Poignant and bittersweet, Roseflower Creek is a story of the loss of innocence. Told with an honesty and authenticity that only a child narrator could achieve, it is a remarkable first novel that will move readers with profound emotions and haunt them long after the last paragraph has been read.
"Finally, we was gonna be a family. Have ourselves some happy times to look back on. Git ourselves one of them futures-just like regular folks."
In 1963 rural Georgia, with the Vietnam War cranking up, pregnant seventeen-year-old Adie Jenkins discovers the diary of pregnant seventeen-year-old Tempe Jordan, a slave girl, begun as the Civil War was winding down.
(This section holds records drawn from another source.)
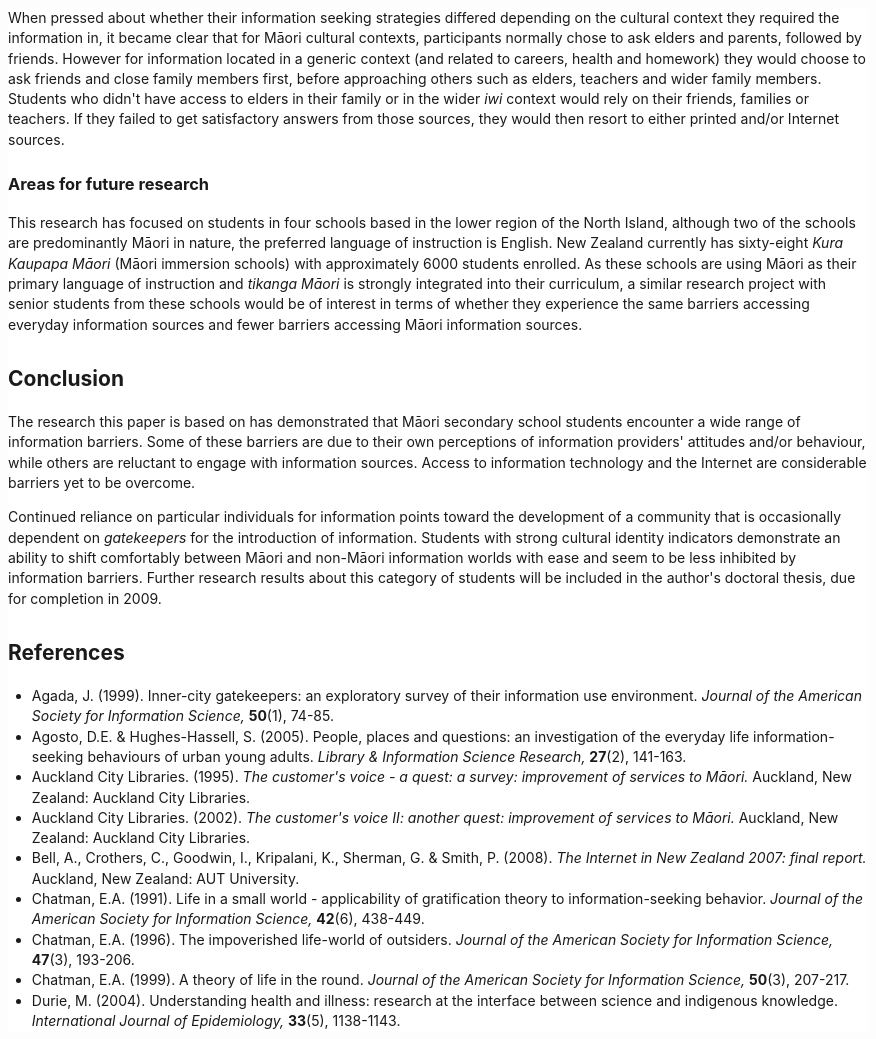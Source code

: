 When pressed about whether their information seeking strategies differed depending on the cultural context they required the information in, it became clear that for Māori cultural contexts, participants normally chose to ask elders and parents, followed by friends. However for information located in a generic context (and related to careers, health and homework) they would choose to ask friends and close family members first, before approaching others such as elders, teachers and wider family members. Students who didn't have access to elders in their family or in the wider _iwi_ context would rely on their friends, families or teachers. If they failed to get satisfactory answers from those sources, they would then resort to either printed and/or Internet sources.

### Areas for future research

This research has focused on students in four schools based in the lower region of the North Island, although two of the schools are predominantly Māori in nature, the preferred language of instruction is English. New Zealand currently has sixty-eight _Kura Kaupapa Māori_ (Māori immersion schools) with approximately 6000 students enrolled. As these schools are using Māori as their primary language of instruction and _tikanga Māori_ is strongly integrated into their curriculum, a similar research project with senior students from these schools would be of interest in terms of whether they experience the same barriers accessing everyday information sources and fewer barriers accessing Māori information sources.

## Conclusion

The research this paper is based on has demonstrated that Māori secondary school students encounter a wide range of information barriers. Some of these barriers are due to their own perceptions of information providers' attitudes and/or behaviour, while others are reluctant to engage with information sources. Access to information technology and the Internet are considerable barriers yet to be overcome.

Continued reliance on particular individuals for information points toward the development of a community that is occasionally dependent on _gatekeepers_ for the introduction of information. Students with strong cultural identity indicators demonstrate an ability to shift comfortably between Māori and non-Māori information worlds with ease and seem to be less inhibited by information barriers. Further research results about this category of students will be included in the author's doctoral thesis, due for completion in 2009.

## References
*   <a id="aga99" name="aga99"></a>Agada, J. (1999). Inner-city gatekeepers: an exploratory survey of their information use environment. _Journal of the American Society for Information Science,_ **50**(1), 74-85.
*   <a id="ago05" name="ago05"></a>Agosto, D.E. & Hughes-Hassell, S. (2005). People, places and questions: an investigation of the everyday life information-seeking behaviours of urban young adults. _Library & Information Science Research,_ **27**(2), 141-163.
*   <a id="auc95" name="auc95"></a>Auckland City Libraries. (1995). _The customer's voice - a quest: a survey: improvement of services to Māori._ Auckland, New Zealand: Auckland City Libraries.
*   <a id="auc02" name="auc02"></a>Auckland City Libraries. (2002). _The customer's voice II: another quest: improvement of services to Māori._ Auckland, New Zealand: Auckland City Libraries.
*   <a id="bel08" name="bel08"></a>Bell, A., Crothers, C., Goodwin, I., Kripalani, K., Sherman, G. & Smith, P. (2008). _The Internet in New Zealand 2007: final report._ Auckland, New Zealand: AUT University.
*   <a id="cha91" name="cha91"></a>Chatman, E.A. (1991). Life in a small world - applicability of gratification theory to information-seeking behavior. _Journal of the American Society for Information Science,_ **42**(6), 438-449.
*   <a id="cha96" name="cha96"></a>Chatman, E.A. (1996). The impoverished life-world of outsiders. _Journal of the American Society for Information Science,_ **47**(3), 193-206.
*   <a id="cha99" name="cha99"></a>Chatman, E.A. (1999). A theory of life in the round. _Journal of the American Society for Information Science,_ **50**(3), 207-217.
*   <a id="dur04" name="dur04"></a>Durie, M. (2004). Understanding health and illness: research at the interface between science and indigenous knowledge. _International Journal of Epidemiology,_ **33**(5), 1138-1143\.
Adie is haunted by the memory of her dead sister; Tempe is overcome with grief over the sale of her three children sired by her master. Adie--married to Buck, her baby's skirt-chasing father--is unprepared for marriage and motherhood. She spends her days with new baby Grace. Buck spends his with the conniving vamp Imelda Jane.
Adie welcomes the friendship of midwife Willa Mae Satterfield. Having grown close to her after Grace's birth, she confides that her baby sister, Annie, survived choking on a jelly bean only to drown in Cold Rock River a few months later. Willa Mae says, "My two little chillins George and Calvin drowns in that river too." What she won't say is who and why.
Adie takes refuge in Tempe's journal. It tells an amazing tale:
When "the freedom" comes, Tempe sets out to find her children but never finds them, and she settles in Macon, Georgia, where she meets Tom Barber, a former slave from a Savannah plantation. They marry and have a daughter nicknamed Heart, and though she's "a bit slow in the head," they adore her. Tom is good to Tempe, and she remains by his side, ever faithful, until she discovers something she can't live with--a truth so devastating she vows never to speak of it again.
Adie continues to pore over Tempe's diary, which seems to raise more questions than it answers. After Tom is killed in a drunken brawl, Tempe takes Heart to north Georgia, settling on a small patch of land and taking up midwifery to support them both. Eventually she marries an elderly neighbor and gives birth to two more children, Georgia and Calvin. Adie is filled with questions. Could Willa Mae be Heart? Could the children in the diary have been hers? How--and why--did they drown? And is it possible that the man who owns the house in which she lives is Willa Mae's grandson?
As Cold Rock River comes to its surprising, shocking ending, questions of family, race, love, loss, and longing are loosed from the mysterious secrets that have been kept for too long--and the depth of the mysterious connection between two women united by place and separated by race and a hundred years is revealed.